Maybe he'll do the same thing with the Senators. You could say the same sort of thing about Kelly Guard, the Senators other goaltender at rookie camp, a kid who went undrafted and wound up leading the Kelowna Rockets to the 2004 Memorial Cup.

Glass was not drafted as a bantam in the WHL, but walked-on and earned himself a job with the Kootenay Ice.

He started off as the backup goaltender in 2002-03, but was the starter before the year was out.

He was the Canadian Hockey League's goaltender of the year last season.

He was never one of the kids picked to participate in Hockey Canada's program of excellence and wasn't invited to the national junior team's development camp last summer.

But his outstanding play during the regular season earned him a look in the final selection camp in December.

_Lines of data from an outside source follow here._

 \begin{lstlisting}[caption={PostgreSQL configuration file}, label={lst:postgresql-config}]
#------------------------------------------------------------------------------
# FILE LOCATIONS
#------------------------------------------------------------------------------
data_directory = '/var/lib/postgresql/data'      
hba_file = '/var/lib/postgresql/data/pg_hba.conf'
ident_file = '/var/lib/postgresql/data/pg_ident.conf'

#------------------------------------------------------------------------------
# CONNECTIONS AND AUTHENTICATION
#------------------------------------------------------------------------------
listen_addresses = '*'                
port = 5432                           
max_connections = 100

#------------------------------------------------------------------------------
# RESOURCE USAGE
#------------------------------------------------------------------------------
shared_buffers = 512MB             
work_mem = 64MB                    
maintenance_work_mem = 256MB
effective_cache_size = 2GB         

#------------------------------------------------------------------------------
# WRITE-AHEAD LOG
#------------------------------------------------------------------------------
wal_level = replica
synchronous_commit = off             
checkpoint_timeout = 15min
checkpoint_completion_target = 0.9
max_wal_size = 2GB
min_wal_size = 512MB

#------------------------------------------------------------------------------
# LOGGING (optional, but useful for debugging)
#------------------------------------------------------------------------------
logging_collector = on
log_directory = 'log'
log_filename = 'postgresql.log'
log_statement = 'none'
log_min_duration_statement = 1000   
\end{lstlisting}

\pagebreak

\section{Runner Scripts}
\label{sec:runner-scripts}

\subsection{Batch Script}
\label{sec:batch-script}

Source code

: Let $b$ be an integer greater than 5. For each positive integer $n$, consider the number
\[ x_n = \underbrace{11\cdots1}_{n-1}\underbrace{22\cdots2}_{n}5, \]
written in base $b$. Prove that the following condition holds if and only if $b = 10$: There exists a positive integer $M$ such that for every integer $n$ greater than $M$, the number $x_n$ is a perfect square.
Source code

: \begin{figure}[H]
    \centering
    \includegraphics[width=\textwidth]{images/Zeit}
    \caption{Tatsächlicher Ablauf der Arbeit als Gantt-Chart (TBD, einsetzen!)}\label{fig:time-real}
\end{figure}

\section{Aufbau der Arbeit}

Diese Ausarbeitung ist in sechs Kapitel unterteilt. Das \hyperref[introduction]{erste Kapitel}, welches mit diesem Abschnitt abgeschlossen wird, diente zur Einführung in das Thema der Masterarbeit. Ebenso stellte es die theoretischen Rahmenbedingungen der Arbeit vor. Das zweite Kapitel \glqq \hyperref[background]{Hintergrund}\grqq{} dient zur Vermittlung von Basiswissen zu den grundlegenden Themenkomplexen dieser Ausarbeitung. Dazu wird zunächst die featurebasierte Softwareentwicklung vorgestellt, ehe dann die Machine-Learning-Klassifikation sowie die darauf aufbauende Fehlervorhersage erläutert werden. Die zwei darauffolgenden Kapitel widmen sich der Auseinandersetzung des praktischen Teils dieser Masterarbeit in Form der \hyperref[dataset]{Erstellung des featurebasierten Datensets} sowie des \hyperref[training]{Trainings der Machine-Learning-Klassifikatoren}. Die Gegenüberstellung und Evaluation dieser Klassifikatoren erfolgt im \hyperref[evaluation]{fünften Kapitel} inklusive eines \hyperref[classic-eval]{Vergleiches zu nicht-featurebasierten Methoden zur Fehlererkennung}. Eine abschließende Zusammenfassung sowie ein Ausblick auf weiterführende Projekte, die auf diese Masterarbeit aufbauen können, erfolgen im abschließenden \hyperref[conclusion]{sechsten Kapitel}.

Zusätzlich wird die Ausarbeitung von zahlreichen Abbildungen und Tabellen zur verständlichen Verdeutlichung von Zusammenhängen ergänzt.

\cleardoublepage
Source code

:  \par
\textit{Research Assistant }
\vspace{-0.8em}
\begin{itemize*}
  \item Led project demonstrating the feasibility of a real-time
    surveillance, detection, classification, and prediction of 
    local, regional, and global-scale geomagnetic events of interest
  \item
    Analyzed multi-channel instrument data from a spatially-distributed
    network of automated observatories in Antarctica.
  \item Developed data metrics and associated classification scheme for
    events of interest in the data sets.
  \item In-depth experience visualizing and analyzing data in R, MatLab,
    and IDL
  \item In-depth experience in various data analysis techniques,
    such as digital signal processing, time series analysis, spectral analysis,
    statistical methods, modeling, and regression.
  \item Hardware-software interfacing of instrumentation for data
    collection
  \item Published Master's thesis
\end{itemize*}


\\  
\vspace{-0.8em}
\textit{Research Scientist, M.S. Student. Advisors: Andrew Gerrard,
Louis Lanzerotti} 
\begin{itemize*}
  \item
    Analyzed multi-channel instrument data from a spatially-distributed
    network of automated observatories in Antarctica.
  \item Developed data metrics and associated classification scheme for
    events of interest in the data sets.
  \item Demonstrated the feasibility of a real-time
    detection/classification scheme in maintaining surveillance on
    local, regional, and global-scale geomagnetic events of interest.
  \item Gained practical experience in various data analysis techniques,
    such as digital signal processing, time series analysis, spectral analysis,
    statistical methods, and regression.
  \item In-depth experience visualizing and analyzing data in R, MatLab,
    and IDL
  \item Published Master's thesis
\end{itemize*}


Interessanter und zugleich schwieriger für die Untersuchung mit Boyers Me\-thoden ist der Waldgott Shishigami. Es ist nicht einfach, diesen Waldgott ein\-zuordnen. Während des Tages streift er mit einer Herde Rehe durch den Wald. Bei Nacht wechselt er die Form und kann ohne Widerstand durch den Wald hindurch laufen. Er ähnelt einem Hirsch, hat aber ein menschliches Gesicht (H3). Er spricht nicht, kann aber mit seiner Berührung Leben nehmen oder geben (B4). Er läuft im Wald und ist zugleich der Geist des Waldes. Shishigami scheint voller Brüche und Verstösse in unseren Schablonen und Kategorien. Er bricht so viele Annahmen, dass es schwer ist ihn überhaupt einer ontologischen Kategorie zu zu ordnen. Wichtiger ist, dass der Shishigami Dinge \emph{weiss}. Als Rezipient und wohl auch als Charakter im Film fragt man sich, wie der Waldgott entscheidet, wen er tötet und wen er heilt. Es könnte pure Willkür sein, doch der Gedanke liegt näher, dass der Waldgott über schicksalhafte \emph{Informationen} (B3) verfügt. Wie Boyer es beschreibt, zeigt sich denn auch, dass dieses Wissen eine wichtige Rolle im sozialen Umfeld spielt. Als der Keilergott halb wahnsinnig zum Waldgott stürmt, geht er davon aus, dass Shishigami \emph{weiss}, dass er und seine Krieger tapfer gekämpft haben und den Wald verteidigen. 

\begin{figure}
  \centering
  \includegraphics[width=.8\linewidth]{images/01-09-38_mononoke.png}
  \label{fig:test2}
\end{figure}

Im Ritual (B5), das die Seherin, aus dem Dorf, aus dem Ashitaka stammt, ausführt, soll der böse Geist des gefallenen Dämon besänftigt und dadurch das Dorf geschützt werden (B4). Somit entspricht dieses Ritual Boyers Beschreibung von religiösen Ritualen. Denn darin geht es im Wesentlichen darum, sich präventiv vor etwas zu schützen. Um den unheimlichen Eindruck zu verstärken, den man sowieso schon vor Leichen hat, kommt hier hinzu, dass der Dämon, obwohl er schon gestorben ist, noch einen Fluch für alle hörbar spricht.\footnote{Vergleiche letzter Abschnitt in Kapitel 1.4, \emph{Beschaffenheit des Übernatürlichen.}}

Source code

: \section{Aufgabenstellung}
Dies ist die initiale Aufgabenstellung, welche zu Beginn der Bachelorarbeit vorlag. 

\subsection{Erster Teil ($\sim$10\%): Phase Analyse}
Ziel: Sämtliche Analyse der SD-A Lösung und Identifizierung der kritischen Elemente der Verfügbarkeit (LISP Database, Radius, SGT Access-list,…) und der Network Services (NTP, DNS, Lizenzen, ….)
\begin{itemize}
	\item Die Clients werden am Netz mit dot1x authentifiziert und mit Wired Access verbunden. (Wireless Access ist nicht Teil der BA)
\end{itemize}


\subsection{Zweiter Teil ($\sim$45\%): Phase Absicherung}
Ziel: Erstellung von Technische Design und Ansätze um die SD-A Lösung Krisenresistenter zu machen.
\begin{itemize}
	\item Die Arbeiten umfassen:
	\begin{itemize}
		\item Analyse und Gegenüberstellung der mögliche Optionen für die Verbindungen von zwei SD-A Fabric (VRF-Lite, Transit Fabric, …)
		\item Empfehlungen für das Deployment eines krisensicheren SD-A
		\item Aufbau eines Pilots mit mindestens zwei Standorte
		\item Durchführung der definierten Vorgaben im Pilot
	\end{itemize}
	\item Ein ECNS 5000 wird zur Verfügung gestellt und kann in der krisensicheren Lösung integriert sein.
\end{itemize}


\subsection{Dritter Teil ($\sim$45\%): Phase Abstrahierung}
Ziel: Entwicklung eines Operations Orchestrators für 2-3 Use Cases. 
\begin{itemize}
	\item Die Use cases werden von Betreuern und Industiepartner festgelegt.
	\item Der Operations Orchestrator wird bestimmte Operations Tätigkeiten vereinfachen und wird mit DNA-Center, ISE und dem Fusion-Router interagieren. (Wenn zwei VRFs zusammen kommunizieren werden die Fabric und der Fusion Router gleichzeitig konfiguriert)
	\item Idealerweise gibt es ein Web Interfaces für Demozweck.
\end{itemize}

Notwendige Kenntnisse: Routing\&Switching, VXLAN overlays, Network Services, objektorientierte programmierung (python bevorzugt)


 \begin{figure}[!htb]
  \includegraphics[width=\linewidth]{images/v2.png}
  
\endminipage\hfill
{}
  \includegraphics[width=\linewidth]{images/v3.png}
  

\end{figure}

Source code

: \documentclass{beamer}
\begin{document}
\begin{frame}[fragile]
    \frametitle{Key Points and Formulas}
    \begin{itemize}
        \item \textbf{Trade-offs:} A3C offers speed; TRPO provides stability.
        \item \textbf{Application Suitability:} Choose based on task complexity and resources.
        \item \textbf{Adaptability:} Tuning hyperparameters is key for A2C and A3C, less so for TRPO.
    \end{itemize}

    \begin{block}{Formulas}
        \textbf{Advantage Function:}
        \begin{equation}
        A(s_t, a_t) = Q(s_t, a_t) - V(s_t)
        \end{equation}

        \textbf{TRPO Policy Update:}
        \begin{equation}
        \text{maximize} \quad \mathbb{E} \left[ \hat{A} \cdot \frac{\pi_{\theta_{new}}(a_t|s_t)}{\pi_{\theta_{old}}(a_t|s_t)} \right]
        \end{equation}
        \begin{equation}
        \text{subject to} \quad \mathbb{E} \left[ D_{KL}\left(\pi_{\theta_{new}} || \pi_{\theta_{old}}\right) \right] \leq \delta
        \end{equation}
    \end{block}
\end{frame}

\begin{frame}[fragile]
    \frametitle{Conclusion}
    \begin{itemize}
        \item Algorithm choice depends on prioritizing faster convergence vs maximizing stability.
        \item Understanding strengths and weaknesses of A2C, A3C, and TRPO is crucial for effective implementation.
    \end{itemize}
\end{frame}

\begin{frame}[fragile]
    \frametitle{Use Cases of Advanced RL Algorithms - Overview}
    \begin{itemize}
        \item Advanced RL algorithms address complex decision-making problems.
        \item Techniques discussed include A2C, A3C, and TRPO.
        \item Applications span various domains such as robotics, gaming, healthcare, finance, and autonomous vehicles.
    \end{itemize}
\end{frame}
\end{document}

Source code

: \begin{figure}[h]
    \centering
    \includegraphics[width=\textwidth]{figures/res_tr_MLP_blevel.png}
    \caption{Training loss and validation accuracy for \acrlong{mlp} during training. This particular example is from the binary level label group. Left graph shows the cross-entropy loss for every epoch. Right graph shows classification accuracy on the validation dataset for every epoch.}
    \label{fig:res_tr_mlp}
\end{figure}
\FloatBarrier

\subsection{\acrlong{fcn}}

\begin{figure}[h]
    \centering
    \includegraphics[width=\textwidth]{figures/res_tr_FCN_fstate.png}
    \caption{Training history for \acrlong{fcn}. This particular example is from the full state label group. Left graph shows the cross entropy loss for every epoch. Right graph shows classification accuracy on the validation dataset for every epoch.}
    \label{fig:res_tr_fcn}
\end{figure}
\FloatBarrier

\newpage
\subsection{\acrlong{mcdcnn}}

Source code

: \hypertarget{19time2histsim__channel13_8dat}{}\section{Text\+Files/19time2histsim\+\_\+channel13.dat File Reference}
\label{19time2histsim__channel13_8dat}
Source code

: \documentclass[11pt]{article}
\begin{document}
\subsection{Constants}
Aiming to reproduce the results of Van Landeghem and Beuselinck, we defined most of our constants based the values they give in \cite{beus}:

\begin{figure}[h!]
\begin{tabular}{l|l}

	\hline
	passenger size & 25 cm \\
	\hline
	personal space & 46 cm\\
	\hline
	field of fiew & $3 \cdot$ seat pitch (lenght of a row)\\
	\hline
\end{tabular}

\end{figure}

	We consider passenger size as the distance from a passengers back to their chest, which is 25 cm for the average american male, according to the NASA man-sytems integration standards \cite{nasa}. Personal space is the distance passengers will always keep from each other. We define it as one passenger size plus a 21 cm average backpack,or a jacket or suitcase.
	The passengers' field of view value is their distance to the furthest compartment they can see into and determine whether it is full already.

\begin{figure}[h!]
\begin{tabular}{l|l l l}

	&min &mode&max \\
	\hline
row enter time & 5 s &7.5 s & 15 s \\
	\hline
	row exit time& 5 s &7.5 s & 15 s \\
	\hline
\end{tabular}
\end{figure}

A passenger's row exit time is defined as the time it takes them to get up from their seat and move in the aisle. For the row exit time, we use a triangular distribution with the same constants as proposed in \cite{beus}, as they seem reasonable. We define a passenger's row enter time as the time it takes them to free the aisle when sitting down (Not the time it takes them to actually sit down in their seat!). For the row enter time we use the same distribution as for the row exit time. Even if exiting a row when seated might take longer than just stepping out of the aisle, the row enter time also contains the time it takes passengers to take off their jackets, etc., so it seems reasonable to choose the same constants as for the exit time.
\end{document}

Guess who won the job heading off to the world championship?

"I realized I had as good a chance as anybody. I had an opportunity and I jumped on it," Glass said yesterday of the world junior camp. "It was good for me the way camp was set up. There were a lot of guys from the West. I knew a lot of the guys and I felt comfortable right off the bat. I fit in just fine. I was one of the guys.

"It worked out for me, but I think it was because the guys made me feel comfortable."

CALLED 'WEAKEST LINK'

While in North Dakota, Glass didn't get much in the way of respect.

"They have good forwards, good defencemen," said Russia's Alexander Ovechkin, "but nobody knows who the goalie is."

Czech captain Petr Vrana called Glass "the weakest link."

Who was in net when Canada won its first gold medal in eight years?

See a pattern here?

The Senators picked Glass before his gold-medal winning performance (5-0, 1.40 GAA), taking him in the third round of the 2004 draft (89th overall).

Hedberg likes the mental toughness and ability Glass has shown.

Goaltenders take longer to develop -- which makes them more of a gamble at draft age -- but a guy who has battled the odds likely has a won't-quit attitude.

"You look for people who find a way to win, find a way to come up with that big save when you need that big save," said Hedberg.

"If you look at the goaltenders in the National Hockey League, there's a wider spread in where they come from and their backgrounds than in the other positions. It's that you have to evaluate them at 18 and you have these intangibles, that you can't touch, you can't see, to find a way to win the game.

CUJO, BELFOUR UNDRAFTED

"It takes longer to develop that part of the personality. Curtis Joseph? Never drafted. Ed Belfour? Never drafted. You can go through the whole league and not very many of them have a straight line. They've done some different (things) to find their way to the NHL.

"These guys have not had a straight course in front of them."

Hedberg likes the fact when he called Glass earlier this summer, he caught the goaltender between practice and his job as a waiter.

"He said, 'I have to pay my bills,' " remembered Hedberg. "I liked that. He was working as a waiter to pay his bills. He takes responsibility."

Glass looks at the Senators' depth chart and sees what he's seen just about everywhere he's been.

"I realize there are a few guys here ahead of me, but I'm here to develop. I'm just going to work on getting bigger and stronger," he said.

"Skill wise, I think a lot of guys are pretty close to the same level, but it's the mental part of the game you need to develop with age and time.

"It's hard work and determination that's got me where I am," said Glass, "and it's going to get me to where I want to be."